Monday, November 9, 2020

Stealth Science Fiction Movies: SF Movies That People Don’t Think of Immediately as SF Movies Because There Aren’t Aliens or Flying Saucers or Robots or…[PART ONE of THREE]

 

Covering:

Earthquake (1974)

Dr. No (1962)

The President’s Analyst (1967)

The China Syndrome (1979)

Seconds (1966)


A concept in film critiquing that I have not noticed as being identified, or at least labeled and codified yet, is what I call the Stealth Science Fiction Film.

If it brings to mind the Stealth fighter and bomber planes of the USAF, good: Those aircraft can sneak up on you without you ever knowing it, and seem to derive more from science fiction than plain old aerodynamics.

These are the films that when they are, say, mentioned in a conversation, don’t immediately leap to mind as science fiction (or “sci-fi” or “SF”).



And that sort of “blind spot” is accepted, and perhaps encouraged since SF is, still to this day, considered a trashy ghetto of zap guns and BEMs.

Just as recently as 2019, a tempest in a teapot was created when British author Ian McEwan (whom I’ve never read, but is supposedly one of those “new literary satraps,” or something…) made some snide remarks essentially saying that his “literature” was better than mere sci-fi—that his great literature could use SF tropes with impunity, but too bad, science fiction writers, what you create isn’t literature as is recognized by the academics!


Perhaps I’m mis-paraphrasing McEwan, but I really don’t care—I’m too filled with disgust at those authors who—and since I haven’t read him, I can’t critique McEwan, but I have read authors of the same “praised new gods of modern literature” segment, like Jonathan Lethem, Colson Whitehead, practically every National Book Award winner…
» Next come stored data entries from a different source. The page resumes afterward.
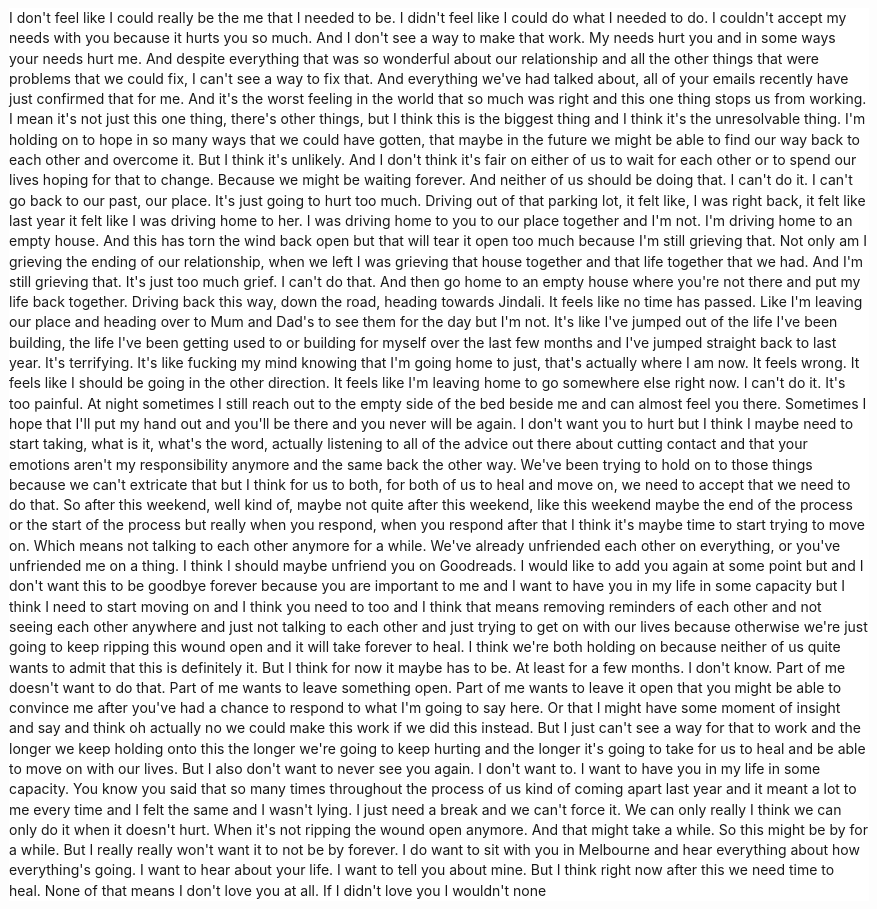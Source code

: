 I don't feel like I could really be the me that I needed to be. I didn't feel like I
could do what I needed to do. I couldn't accept my needs with you because it hurts you so
much. And I don't see a way to make that work. My needs hurt you and in some ways your needs
hurt me. And despite everything that was so wonderful about our relationship and all the
other things that were problems that we could fix, I can't see a way to fix that. And everything
we've had talked about, all of your emails recently have just confirmed that for me.
And it's the worst feeling in the world that so much was right and this one thing stops
us from working. I mean it's not just this one thing, there's other things, but I think
this is the biggest thing and I think it's the unresolvable thing. I'm holding on to
hope in so many ways that we could have gotten, that maybe in the future we might be able
to find our way back to each other and overcome it. But I think it's unlikely. And I don't
think it's fair on either of us to wait for each other or to spend our lives hoping for
that to change. Because we might be waiting forever. And neither of us should be doing
that. I can't do it. I can't go back to our past, our place. It's just going to hurt too
much. Driving out of that parking lot, it felt like, I was right back, it felt like
last year it felt like I was driving home to her. I was driving home to you to our place
together and I'm not. I'm driving home to an empty house. And this has torn the wind back
open but that will tear it open too much because I'm still grieving that. Not only am I grieving
the ending of our relationship, when we left I was grieving that house together and that
life together that we had. And I'm still grieving that. It's just too much grief. I can't do
that. And then go home to an empty house where you're not there and put my life back together.
Driving back this way, down the road, heading towards Jindali. It feels like no time has
passed. Like I'm leaving our place and heading over to Mum and Dad's to see them for the day
but I'm not. It's like I've jumped out of the life I've been building, the life I've
been getting used to or building for myself over the last few months and I've jumped straight
back to last year. It's terrifying. It's like fucking my mind knowing that I'm going home
to just, that's actually where I am now. It feels wrong. It feels like I should be going
in the other direction. It feels like I'm leaving home to go somewhere else right now.
I can't do it. It's too painful. At night sometimes I still reach out to the empty side
of the bed beside me and can almost feel you there. Sometimes I hope that I'll put my hand
out and you'll be there and you never will be again. I don't want you to hurt but I think
I maybe need to start taking, what is it, what's the word, actually listening to all
of the advice out there about cutting contact and that your emotions aren't my responsibility
anymore and the same back the other way. We've been trying to hold on to those things because
we can't extricate that but I think for us to both, for both of us to heal and move on,
we need to accept that we need to do that. So after this weekend, well kind of, maybe
not quite after this weekend, like this weekend maybe the end of the process or the start
of the process but really when you respond, when you respond after that I think it's maybe
time to start trying to move on. Which means not talking to each other anymore for a while.
We've already unfriended each other on everything, or you've unfriended me on a thing. I think
I should maybe unfriend you on Goodreads. I would like to add you again at some point
but and I don't want this to be goodbye forever because you are important to me and I want
to have you in my life in some capacity but I think I need to start moving on and I think
you need to too and I think that means removing reminders of each other and not seeing each
other anywhere and just not talking to each other and just trying to get on with our lives
because otherwise we're just going to keep ripping this wound open and it will take forever
to heal. I think we're both holding on because neither of us quite wants to admit that this
is definitely it. But I think for now it maybe has to be. At least for a few months. I don't
know. Part of me doesn't want to do that. Part of me wants to leave something open.
Part of me wants to leave it open that you might be able to convince me after you've
had a chance to respond to what I'm going to say here. Or that I might have some moment
of insight and say and think oh actually no we could make this work if we did this instead.
But I just can't see a way for that to work and the longer we keep holding onto this the
longer we're going to keep hurting and the longer it's going to take for us to heal and
be able to move on with our lives. But I also don't want to never see you again. I don't
want to. I want to have you in my life in some capacity. You know you said that so many
times throughout the process of us kind of coming apart last year and it meant a lot
to me every time and I felt the same and I wasn't lying. I just need a break and we can't
force it. We can only really I think we can only do it when it doesn't hurt. When it's
not ripping the wound open anymore. And that might take a while. So this might be by for
a while. But I really really won't want it to not be by forever. I do want to sit with
you in Melbourne and hear everything about how everything's going. I want to hear about
your life. I want to tell you about mine. But I think right now after this we need time
to heal. None of that means I don't love you at all. If I didn't love you I wouldn't none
To be honest, some of these authors have written books I actually like (and have even re-read), but they have all used science fiction as a way to avoid more strenuous writing; they use it as a crutch—lazy writing. Whitehead’s Zone One is a zombie novel with no horrors, and few thrills, and often tangentializes itself into entries that read like a college sophomore’s diary. But with zombies.


I could list further literary crimes of this sort against science fiction, but I’ll instead sum up this point: I feel that these authors do not genuinely like SF, they actually consider themselves quite above it, but are willing to sully their petal-like fingers typing up something with “science fictional” elements to entertain the equally condescending intelligentsia, trick some of the hoi polloi into buying, and throw some gelt into el banco, so’s they can avoid for at least one more year having to score a gig teaching dopey undergraduates the ins-and-outs of creative writing at some middle-of-nowhere liberal arts college that gets seven feet of snow in winter and is in a dry county.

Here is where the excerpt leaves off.